The Lebanese voting system allocates parliamentary seats by sect and hence gives the big political movements/parties outsized importance, as candidates need to be on the big parties’ electoral lists in order to get elected. These “parties” then establish parliamentary blocs. The constituent members belong to different sects but rely on the authority of the main party to retain their place in parliament and all the benefits that come with it for them and their supporters.

The optimists will say that this represents the first inroads into changing the stranglehold that the ruling families have on the Lebanese political system.

The parties themselves are largely vehicles for individuals and their allies to satisfy personal and sectarian interests. Rather than political parties with national policies, Lebanon’s political movements serve as the power base for individuals and their communities – Samir Geagea’s Lebanese Forces (LF) and Michel Aoun’s Free Patriotic Movement (FPM) for the Christians, Saad Hariri’s Future Movement (who boycotted the election) for Sunnis, and Hezbollah and Nabih Berri’s Amal for the Shi’a. In this environment the ability of independent candidates to deny the election of someone on one of the major party’s electoral lists has been negligible.

But this election resulted in a few surprises – 13 to be exact. That is the number of independent/opposition candidates who won, many running to take advantage of the frustration people feel at the political status quo. Some of them even took seats from Hezbollah’s non-Shi’a allies.

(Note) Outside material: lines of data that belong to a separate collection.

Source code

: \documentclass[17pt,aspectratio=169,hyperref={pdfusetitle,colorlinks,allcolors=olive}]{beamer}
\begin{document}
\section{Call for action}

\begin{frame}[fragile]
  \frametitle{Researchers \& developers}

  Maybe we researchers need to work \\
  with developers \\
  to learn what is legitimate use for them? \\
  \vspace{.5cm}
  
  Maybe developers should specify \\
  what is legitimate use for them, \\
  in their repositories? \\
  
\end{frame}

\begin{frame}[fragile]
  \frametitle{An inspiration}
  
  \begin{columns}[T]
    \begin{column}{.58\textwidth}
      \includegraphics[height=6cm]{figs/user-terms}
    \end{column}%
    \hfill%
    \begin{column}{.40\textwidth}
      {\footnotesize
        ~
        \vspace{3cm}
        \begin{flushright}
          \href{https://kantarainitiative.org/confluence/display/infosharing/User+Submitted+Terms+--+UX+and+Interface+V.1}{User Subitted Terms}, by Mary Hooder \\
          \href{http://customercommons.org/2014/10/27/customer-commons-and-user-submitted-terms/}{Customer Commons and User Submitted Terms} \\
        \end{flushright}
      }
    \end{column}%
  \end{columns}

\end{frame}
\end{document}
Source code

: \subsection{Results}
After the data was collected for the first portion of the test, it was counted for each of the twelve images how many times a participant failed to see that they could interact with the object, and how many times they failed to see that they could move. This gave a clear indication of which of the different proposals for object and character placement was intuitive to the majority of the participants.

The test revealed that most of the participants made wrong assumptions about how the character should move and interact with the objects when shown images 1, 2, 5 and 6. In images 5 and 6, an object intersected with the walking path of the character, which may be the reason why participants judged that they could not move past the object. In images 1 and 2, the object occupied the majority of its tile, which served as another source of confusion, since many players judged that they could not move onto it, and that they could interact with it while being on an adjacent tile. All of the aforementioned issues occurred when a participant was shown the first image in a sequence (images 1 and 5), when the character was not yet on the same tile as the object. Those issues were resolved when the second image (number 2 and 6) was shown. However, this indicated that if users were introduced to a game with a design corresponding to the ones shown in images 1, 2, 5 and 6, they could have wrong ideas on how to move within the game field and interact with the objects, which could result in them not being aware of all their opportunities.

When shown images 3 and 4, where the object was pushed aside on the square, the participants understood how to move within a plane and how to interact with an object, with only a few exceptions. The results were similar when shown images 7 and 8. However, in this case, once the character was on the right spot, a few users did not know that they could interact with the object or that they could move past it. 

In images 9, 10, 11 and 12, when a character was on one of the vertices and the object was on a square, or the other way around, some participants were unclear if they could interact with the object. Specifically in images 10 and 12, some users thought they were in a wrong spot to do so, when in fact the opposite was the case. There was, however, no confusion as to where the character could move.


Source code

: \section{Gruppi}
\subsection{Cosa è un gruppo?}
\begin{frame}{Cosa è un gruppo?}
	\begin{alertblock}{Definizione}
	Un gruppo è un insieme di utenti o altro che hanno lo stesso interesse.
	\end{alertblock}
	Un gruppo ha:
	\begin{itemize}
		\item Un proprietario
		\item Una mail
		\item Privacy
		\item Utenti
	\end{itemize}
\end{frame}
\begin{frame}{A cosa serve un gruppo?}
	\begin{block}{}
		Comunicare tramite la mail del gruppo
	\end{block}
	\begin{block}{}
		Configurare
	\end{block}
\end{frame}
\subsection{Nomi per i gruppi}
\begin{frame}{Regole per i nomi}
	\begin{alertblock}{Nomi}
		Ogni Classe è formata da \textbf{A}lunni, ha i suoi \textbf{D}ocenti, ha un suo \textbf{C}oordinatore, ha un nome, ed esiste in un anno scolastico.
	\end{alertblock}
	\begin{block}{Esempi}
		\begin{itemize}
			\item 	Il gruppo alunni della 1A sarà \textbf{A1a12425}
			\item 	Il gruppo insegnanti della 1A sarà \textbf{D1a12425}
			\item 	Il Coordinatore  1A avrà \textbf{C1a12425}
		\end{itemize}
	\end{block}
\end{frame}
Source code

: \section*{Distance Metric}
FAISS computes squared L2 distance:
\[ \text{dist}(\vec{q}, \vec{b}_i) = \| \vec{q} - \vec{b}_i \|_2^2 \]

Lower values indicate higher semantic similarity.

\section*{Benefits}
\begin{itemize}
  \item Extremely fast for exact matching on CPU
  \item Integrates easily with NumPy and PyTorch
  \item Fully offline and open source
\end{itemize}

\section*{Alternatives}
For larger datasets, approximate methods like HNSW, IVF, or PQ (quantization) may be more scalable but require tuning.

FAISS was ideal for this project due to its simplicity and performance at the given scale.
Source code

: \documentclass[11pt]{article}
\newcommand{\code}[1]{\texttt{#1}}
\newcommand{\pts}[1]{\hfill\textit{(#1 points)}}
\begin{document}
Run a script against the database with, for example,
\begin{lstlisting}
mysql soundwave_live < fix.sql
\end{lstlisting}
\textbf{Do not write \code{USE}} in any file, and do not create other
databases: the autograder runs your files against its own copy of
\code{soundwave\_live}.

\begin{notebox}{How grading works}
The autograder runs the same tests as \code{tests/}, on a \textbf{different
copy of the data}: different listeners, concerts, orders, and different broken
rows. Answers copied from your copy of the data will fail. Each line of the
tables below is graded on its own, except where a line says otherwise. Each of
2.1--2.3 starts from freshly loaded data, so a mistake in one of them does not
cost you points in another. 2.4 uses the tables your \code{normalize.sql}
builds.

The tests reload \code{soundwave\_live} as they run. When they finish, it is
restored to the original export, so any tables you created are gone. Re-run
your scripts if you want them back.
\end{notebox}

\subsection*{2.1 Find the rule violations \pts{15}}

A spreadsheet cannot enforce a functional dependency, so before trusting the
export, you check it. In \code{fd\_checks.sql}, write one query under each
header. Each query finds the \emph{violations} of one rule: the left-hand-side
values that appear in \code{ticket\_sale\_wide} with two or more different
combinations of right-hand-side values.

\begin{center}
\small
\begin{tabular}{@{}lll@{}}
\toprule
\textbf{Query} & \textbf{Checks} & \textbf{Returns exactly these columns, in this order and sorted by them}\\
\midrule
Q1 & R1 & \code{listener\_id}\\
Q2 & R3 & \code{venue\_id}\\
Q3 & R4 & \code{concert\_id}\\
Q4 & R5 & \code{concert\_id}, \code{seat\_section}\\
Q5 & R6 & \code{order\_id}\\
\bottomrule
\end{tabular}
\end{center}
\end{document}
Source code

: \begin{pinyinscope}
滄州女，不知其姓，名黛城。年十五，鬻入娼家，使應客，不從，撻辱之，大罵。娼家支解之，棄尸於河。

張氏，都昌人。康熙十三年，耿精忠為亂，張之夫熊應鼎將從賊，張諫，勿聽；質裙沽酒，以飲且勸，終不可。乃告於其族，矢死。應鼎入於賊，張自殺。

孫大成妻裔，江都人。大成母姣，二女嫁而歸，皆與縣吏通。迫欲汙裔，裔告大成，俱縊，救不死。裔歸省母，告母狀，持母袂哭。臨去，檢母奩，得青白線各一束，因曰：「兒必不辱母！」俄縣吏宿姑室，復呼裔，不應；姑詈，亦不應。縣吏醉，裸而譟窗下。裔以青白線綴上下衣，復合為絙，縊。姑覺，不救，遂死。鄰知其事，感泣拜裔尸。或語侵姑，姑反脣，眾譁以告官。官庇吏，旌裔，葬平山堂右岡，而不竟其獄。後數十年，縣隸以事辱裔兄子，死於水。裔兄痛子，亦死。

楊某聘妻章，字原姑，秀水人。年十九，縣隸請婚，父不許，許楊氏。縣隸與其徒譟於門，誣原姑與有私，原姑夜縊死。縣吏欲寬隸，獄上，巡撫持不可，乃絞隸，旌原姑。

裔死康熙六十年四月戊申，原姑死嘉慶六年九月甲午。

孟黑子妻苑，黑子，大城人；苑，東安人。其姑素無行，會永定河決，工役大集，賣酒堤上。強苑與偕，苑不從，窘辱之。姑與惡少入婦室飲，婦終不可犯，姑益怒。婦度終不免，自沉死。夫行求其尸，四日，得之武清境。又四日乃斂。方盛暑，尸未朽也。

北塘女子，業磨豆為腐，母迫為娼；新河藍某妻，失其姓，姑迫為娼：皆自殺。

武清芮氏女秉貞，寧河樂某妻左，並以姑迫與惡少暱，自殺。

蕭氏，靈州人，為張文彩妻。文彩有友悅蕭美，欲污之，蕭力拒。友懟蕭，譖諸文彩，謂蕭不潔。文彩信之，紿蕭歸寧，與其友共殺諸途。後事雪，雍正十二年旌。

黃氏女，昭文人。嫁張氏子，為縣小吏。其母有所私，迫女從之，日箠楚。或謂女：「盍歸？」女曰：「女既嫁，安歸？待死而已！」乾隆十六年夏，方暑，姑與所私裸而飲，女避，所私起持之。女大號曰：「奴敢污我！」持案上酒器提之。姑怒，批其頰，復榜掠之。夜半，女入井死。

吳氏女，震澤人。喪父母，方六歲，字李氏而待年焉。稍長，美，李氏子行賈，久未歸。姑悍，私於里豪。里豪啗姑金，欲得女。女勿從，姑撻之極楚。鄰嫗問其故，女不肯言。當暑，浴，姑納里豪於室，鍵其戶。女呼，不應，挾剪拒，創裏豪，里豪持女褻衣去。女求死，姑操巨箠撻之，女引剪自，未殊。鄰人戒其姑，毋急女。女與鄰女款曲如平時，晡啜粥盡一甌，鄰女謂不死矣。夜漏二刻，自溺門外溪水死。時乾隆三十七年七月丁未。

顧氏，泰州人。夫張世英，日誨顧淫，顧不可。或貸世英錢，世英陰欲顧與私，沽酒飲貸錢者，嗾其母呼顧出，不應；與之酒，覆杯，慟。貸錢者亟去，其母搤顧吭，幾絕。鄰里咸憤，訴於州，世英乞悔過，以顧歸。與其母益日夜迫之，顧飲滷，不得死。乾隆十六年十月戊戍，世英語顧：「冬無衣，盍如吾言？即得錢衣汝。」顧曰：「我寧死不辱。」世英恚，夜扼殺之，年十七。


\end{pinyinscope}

The optimists will say that this represents the first inroads into changing the stranglehold that the ruling families have on the Lebanese political system. And it is true that so entrenched is the system of familial and sectarian patronage that it can never be broken in a single blow. It will take years to chip away at it. Pundits will need to look at the next two or three elections to see whether this result is a blip or part of a sustainable trend.

Pessimists will point out the realities of the election result. The Shi’a parties Hezbollah and Amal may have lost a few non-Shi’a allies this time around, but all their Shi’a candidates won. While they may have lost their parliamentary majority, it remains the largest parliamentary bloc and its opponents are hardly united.

The Christian vote remains split between the virulently anti-Hezbollah LF and the Hezbollah-aligned FPM, even if the LF bettered the FPM this time around. The political void left in the Sunni community resulting from Hariri’s decision to leave politics for the moment remains to be filled. And the independents came together in their opposition to the political status quo, but little else.

Besides, Hezbollah’s true power lays in its militia more than it does in its parliamentarians.

But regardless of how limited the impact of the independent candidates may ultimately be, given the particularly wretched time the country has experienced these last few years, people should follow the lead of the Lebanese themselves and rejoice in the moment. Because starting tomorrow that same political system the voters took a few chips out of will have to form a new government, decide on an economic reform package with the blessings of the International Monetary Fund, elect a new president acceptable to two-thirds of parliament, and re-invigorate the paralysed Beirut blast enquiry so that someone is finally held accountable.